Task goal
All of the entries need to be repeated exactly. Leave nothing out.

Extracted records
[Start of Attachment]

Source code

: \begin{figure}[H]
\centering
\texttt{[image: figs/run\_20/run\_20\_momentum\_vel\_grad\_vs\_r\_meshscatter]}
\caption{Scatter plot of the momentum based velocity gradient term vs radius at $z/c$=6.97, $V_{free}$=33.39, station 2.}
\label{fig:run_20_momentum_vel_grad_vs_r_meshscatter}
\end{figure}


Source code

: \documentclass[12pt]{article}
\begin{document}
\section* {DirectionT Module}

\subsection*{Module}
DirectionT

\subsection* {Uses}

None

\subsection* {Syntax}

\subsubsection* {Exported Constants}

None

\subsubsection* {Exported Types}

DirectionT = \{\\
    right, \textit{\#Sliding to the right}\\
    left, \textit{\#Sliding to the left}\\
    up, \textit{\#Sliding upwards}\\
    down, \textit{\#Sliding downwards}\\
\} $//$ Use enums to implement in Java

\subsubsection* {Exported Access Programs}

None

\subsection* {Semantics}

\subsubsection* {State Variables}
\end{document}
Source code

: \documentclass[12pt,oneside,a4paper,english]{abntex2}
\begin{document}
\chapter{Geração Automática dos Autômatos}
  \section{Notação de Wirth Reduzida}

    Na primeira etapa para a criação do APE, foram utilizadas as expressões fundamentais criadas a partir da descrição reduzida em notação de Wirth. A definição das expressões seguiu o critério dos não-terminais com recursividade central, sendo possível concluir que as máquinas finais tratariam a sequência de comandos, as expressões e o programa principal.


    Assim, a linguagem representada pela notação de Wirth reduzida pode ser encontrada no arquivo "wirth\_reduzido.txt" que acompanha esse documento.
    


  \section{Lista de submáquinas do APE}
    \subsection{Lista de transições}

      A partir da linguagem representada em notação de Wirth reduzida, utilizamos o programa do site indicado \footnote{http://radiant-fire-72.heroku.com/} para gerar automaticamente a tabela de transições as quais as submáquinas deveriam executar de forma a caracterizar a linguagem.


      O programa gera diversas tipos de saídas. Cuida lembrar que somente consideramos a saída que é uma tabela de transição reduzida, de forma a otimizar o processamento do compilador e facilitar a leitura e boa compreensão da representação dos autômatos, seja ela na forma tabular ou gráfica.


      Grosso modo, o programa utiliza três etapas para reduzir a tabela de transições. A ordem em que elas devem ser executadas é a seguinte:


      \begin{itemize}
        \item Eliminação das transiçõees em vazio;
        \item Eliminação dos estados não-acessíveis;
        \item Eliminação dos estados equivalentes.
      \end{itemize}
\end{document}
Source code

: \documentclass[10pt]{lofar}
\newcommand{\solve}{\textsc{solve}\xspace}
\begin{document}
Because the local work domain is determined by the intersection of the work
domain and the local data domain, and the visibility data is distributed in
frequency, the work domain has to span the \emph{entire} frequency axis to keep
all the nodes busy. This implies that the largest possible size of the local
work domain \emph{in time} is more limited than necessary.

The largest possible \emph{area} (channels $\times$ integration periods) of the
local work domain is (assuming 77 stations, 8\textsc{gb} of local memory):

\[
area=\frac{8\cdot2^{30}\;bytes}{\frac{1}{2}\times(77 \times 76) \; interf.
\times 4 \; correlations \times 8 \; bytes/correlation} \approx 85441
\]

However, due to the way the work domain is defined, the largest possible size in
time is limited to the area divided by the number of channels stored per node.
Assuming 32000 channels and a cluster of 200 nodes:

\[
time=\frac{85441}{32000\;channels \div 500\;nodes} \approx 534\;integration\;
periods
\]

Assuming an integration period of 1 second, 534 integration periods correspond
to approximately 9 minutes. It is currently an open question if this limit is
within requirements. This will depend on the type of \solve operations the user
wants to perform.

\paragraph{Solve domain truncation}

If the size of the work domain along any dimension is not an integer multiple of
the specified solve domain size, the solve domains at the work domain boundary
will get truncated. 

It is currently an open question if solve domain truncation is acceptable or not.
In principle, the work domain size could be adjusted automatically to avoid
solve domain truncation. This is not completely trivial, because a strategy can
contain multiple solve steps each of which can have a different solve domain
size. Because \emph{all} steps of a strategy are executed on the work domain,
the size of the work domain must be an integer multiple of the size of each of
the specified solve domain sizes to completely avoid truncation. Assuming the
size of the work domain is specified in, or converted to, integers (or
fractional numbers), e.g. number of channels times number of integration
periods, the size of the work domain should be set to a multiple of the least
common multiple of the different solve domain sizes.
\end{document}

[End of Attachment]

Exercise output
Source code

: \begin{figure}[H]
\centering
\texttt{[image: figs/run\_20/run\_20\_momentum\_vel\_grad\_vs\_r\_meshscatter]}
\caption{Scatter plot of the momentum based velocity gradient term vs radius at $z/c$=6.97, $V_{free}$=33.39, station 2.}
\label{fig:run_20_momentum_vel_grad_vs_r_meshscatter}
\end{figure}


Source code

: \documentclass[12pt]{article}
\begin{document}
\section* {DirectionT Module}

\subsection*{Module}
DirectionT

\subsection* {Uses}

None

\subsection* {Syntax}

\subsubsection* {Exported Constants}

None

\subsubsection* {Exported Types}

DirectionT = \{\\
    right, \textit{\#Sliding to the right}\\
    left, \textit{\#Sliding to the left}\\
    up, \textit{\#Sliding upwards}\\
    down, \textit{\#Sliding downwards}\\
\} $//$ Use enums to implement in Java

\subsubsection* {Exported Access Programs}

None

\subsection* {Semantics}

\subsubsection* {State Variables}
\end{document}
Source code

: \documentclass[12pt,oneside,a4paper,english]{abntex2}
\begin{document}
\chapter{Geração Automática dos Autômatos}
  \section{Notação de Wirth Reduzida}

    Na primeira etapa para a criação do APE, foram utilizadas as expressões fundamentais criadas a partir da descrição reduzida em notação de Wirth. A definição das expressões seguiu o critério dos não-terminais com recursividade central, sendo possível concluir que as máquinas finais tratariam a sequência de comandos, as expressões e o programa principal.


    Assim, a linguagem representada pela notação de Wirth reduzida pode ser encontrada no arquivo "wirth\_reduzido.txt" que acompanha esse documento.
    


  \section{Lista de submáquinas do APE}
    \subsection{Lista de transições}

      A partir da linguagem representada em notação de Wirth reduzida, utilizamos o programa do site indicado \footnote{http://radiant-fire-72.heroku.com/} para gerar automaticamente a tabela de transições as quais as submáquinas deveriam executar de forma a caracterizar a linguagem.


      O programa gera diversas tipos de saídas. Cuida lembrar que somente consideramos a saída que é uma tabela de transição reduzida, de forma a otimizar o processamento do compilador e facilitar a leitura e boa compreensão da representação dos autômatos, seja ela na forma tabular ou gráfica.


      Grosso modo, o programa utiliza três etapas para reduzir a tabela de transições. A ordem em que elas devem ser executadas é a seguinte:


      \begin{itemize}
        \item Eliminação das transiçõees em vazio;
        \item Eliminação dos estados não-acessíveis;
        \item Eliminação dos estados equivalentes.
      \end{itemize}
\end{document}
Source code

: \documentclass[10pt]{lofar}
\newcommand{\solve}{\textsc{solve}\xspace}
\begin{document}
Because the local work domain is determined by the intersection of the work
domain and the local data domain, and the visibility data is distributed in
frequency, the work domain has to span the \emph{entire} frequency axis to keep
all the nodes busy. This implies that the largest possible size of the local
work domain \emph{in time} is more limited than necessary.

The largest possible \emph{area} (channels $\times$ integration periods) of the
local work domain is (assuming 77 stations, 8\textsc{gb} of local memory):

\[
area=\frac{8\cdot2^{30}\;bytes}{\frac{1}{2}\times(77 \times 76) \; interf.
\times 4 \; correlations \times 8 \; bytes/correlation} \approx 85441
\]

However, due to the way the work domain is defined, the largest possible size in
time is limited to the area divided by the number of channels stored per node.
Assuming 32000 channels and a cluster of 200 nodes:

\[
time=\frac{85441}{32000\;channels \div 500\;nodes} \approx 534\;integration\;
periods
\]

Assuming an integration period of 1 second, 534 integration periods correspond
to approximately 9 minutes. It is currently an open question if this limit is
within requirements. This will depend on the type of \solve operations the user
wants to perform.

\paragraph{Solve domain truncation}

If the size of the work domain along any dimension is not an integer multiple of
the specified solve domain size, the solve domains at the work domain boundary
will get truncated. 

It is currently an open question if solve domain truncation is acceptable or not.
In principle, the work domain size could be adjusted automatically to avoid
solve domain truncation. This is not completely trivial, because a strategy can
contain multiple solve steps each of which can have a different solve domain
size. Because \emph{all} steps of a strategy are executed on the work domain,
the size of the work domain must be an integer multiple of the size of each of
the specified solve domain sizes to completely avoid truncation. Assuming the
size of the work domain is specified in, or converted to, integers (or
fractional numbers), e.g. number of channels times number of integration
periods, the size of the work domain should be set to a multiple of the least
common multiple of the different solve domain sizes.
\end{document}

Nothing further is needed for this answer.